| REQUIREMENT |
Only the lines from the top of the data through the line containing "46. [SEVENTEEN" should be duplicated, exactly as they appear.

| AVAILABLE RECORDS |

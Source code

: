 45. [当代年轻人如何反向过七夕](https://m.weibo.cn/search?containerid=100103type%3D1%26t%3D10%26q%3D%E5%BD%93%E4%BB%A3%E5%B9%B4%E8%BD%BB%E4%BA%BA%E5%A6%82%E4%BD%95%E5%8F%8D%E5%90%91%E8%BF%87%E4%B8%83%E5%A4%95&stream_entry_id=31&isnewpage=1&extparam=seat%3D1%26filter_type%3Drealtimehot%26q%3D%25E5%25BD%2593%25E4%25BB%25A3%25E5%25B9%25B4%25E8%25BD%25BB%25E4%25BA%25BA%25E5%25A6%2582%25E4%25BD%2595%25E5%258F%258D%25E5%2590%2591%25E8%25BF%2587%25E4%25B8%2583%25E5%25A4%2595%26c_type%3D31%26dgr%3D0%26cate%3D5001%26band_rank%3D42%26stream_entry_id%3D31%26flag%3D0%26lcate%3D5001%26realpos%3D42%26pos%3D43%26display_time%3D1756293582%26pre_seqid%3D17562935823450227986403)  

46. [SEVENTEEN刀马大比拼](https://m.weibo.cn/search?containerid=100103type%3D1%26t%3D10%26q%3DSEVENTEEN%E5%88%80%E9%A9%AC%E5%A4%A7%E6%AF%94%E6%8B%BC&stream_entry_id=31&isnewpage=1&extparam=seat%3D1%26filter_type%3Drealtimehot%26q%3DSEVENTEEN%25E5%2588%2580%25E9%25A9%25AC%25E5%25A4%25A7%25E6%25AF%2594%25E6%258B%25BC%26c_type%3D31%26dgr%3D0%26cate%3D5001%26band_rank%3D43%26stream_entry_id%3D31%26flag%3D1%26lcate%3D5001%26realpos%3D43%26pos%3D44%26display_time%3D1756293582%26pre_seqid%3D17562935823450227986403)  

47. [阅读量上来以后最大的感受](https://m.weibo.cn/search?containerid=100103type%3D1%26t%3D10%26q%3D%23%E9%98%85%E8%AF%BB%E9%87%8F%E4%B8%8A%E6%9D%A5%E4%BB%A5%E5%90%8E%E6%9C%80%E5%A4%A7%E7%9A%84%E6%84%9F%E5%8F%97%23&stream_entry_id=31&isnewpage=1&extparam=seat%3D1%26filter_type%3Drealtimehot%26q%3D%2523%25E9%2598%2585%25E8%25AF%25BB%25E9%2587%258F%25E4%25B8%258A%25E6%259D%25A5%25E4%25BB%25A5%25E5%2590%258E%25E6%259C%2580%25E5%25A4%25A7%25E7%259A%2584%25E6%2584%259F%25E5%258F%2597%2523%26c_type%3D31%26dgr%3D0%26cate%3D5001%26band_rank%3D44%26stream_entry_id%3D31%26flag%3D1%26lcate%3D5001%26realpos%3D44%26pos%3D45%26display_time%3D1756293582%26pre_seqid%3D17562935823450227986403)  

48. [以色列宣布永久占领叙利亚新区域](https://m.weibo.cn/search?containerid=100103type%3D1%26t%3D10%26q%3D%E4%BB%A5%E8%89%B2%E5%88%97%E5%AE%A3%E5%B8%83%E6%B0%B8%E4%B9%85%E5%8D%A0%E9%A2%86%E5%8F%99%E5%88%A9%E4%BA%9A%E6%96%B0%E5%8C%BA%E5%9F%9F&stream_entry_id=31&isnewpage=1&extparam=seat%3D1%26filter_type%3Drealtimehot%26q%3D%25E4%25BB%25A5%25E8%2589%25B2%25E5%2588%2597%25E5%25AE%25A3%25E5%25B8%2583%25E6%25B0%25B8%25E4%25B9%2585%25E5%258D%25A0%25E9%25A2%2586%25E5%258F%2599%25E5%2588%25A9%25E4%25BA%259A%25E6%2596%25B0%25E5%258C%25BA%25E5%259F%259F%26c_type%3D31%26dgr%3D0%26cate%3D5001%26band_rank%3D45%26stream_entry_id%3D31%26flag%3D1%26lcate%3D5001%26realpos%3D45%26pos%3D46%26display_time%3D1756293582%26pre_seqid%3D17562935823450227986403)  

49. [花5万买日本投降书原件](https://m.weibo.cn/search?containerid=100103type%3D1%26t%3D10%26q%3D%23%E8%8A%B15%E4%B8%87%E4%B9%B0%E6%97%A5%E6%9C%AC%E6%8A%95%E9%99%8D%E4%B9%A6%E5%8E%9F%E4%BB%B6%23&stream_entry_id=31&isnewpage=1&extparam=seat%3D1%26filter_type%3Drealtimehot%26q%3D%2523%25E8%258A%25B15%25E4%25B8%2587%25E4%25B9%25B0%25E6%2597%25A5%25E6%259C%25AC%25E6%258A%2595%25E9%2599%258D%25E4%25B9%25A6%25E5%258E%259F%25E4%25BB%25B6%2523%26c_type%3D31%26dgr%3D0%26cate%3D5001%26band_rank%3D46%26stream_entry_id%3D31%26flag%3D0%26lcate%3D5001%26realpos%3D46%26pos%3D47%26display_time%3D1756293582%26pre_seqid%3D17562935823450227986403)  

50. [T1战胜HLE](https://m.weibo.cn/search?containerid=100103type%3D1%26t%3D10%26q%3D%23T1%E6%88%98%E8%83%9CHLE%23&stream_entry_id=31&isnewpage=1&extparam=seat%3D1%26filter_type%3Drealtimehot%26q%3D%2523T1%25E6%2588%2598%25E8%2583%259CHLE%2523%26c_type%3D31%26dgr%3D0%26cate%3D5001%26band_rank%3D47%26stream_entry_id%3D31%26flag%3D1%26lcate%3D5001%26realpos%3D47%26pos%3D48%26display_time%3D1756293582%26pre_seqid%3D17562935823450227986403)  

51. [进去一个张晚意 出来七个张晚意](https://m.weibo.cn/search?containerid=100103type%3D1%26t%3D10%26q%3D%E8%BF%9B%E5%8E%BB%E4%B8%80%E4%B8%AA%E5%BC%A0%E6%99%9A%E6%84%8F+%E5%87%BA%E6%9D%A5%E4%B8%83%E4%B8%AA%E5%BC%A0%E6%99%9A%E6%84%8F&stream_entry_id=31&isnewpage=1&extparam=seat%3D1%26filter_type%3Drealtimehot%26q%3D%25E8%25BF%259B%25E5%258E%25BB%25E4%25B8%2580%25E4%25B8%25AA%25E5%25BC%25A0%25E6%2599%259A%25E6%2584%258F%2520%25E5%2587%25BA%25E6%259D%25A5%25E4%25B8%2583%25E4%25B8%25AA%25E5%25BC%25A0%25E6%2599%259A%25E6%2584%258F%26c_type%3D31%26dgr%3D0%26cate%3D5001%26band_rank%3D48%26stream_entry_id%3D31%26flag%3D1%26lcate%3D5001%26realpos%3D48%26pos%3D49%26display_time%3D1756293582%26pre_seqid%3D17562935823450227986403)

| TASK ANSWER |
Source code

: 45. [当代年轻人如何反向过七夕](https://m.weibo.cn/search?containerid=100103type%3D1%26t%3D10%26q%3D%E5%BD%93%E4%BB%A3%E5%B9%B4%E8%BD%BB%E4%BA%BA%E5%A6%82%E4%BD%95%E5%8F%8D%E5%90%91%E8%BF%87%E4%B8%83%E5%A4%95&stream_entry_id=31&isnewpage=1&extparam=seat%3D1%26filter_type%3Drealtimehot%26q%3D%25E5%25BD%2593%25E4%25BB%25A3%25E5%25B9%25B4%25E8%25BD%25BB%25E4%25BA%25BA%25E5%25A6%2582%25E4%25BD%2595%25E5%258F%258D%25E5%2590%2591%25E8%25BF%2587%25E4%25B8%2583%25E5%25A4%2595%26c_type%3D31%26dgr%3D0%26cate%3D5001%26band_rank%3D42%26stream_entry_id%3D31%26flag%3D0%26lcate%3D5001%26realpos%3D42%26pos%3D43%26display_time%3D1756293582%26pre_seqid%3D17562935823450227986403)  

46. [SEVENTEEN刀马大比拼](https://m.weibo.cn/search?containerid=100103type%3D1%26t%3D10%26q%3DSEVENTEEN%E5%88%80%E9%A9%AC%E5%A4%A7%E6%AF%94%E6%8B%BC&stream_entry_id=31&isnewpage=1&extparam=seat%3D1%26filter_type%3Drealtimehot%26q%3DSEVENTEEN%25E5%2588%2580%25E9%25A9%25AC%25E5%25A4%25A7%25E6%25AF%2594%25E6%258B%25BC%26c_type%3D31%26dgr%3D0%26cate%3D5001%26band_rank%3D43%26stream_entry_id%3D31%26flag%3D1%26lcate%3D5001%26realpos%3D43%26pos%3D44%26display_time%3D1756293582%26pre_seqid%3D17562935823450227986403)  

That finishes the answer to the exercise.